__What you have to do__
When you reach the line containing "On the sanity" in the data below, begin returning lines exactly as written, and stop once the line containing "($-0.0058$ to $-0.0047$)." has been returned.

Input for this task Block Start

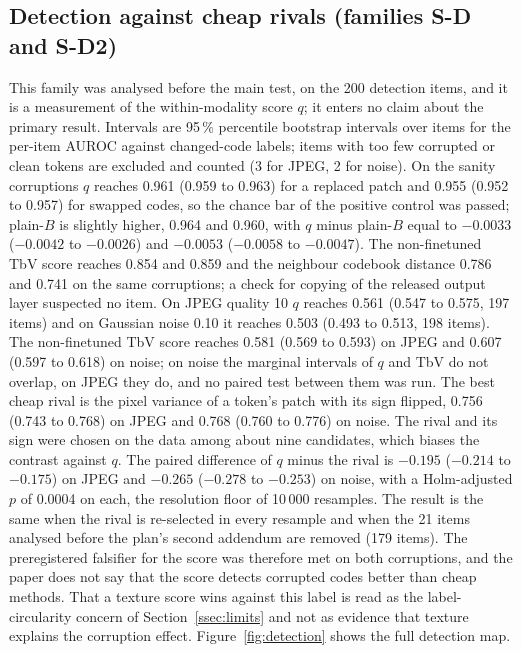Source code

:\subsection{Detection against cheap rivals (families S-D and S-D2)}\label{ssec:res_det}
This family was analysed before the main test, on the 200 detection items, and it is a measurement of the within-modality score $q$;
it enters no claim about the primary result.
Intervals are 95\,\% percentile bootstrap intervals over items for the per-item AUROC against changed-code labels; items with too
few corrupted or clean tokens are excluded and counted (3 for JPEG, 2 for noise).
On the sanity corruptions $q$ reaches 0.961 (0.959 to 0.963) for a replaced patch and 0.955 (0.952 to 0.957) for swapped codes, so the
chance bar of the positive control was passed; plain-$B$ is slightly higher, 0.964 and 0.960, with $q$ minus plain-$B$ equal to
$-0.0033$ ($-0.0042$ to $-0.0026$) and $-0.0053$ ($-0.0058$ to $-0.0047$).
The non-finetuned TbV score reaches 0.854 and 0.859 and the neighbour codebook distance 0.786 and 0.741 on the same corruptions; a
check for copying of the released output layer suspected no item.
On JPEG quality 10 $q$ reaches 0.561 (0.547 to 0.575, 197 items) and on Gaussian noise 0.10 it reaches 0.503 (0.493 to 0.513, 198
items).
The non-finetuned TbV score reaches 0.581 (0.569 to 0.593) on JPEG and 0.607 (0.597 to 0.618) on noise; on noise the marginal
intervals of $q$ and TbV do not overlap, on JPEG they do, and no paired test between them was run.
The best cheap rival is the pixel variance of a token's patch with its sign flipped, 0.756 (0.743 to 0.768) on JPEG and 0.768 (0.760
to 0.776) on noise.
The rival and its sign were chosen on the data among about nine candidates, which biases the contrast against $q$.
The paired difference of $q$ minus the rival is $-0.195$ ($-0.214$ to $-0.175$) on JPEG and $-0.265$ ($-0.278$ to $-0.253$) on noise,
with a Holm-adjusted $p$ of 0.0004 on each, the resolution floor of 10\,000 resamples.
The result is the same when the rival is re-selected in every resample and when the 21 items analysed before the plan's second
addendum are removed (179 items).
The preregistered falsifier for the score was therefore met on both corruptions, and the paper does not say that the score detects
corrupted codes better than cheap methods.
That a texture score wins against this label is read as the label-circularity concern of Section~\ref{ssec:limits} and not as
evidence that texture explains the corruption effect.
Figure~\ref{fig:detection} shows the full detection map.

Input for this task Block End

__Result of the task__
On the sanity corruptions $q$ reaches 0.961 (0.959 to 0.963) for a replaced patch and 0.955 (0.952 to 0.957) for swapped codes, so the
chance bar of the positive control was passed; plain-$B$ is slightly higher, 0.964 and 0.960, with $q$ minus plain-$B$ equal to
$-0.0033$ ($-0.0042$ to $-0.0026$) and $-0.0053$ ($-0.0058$ to $-0.0047$).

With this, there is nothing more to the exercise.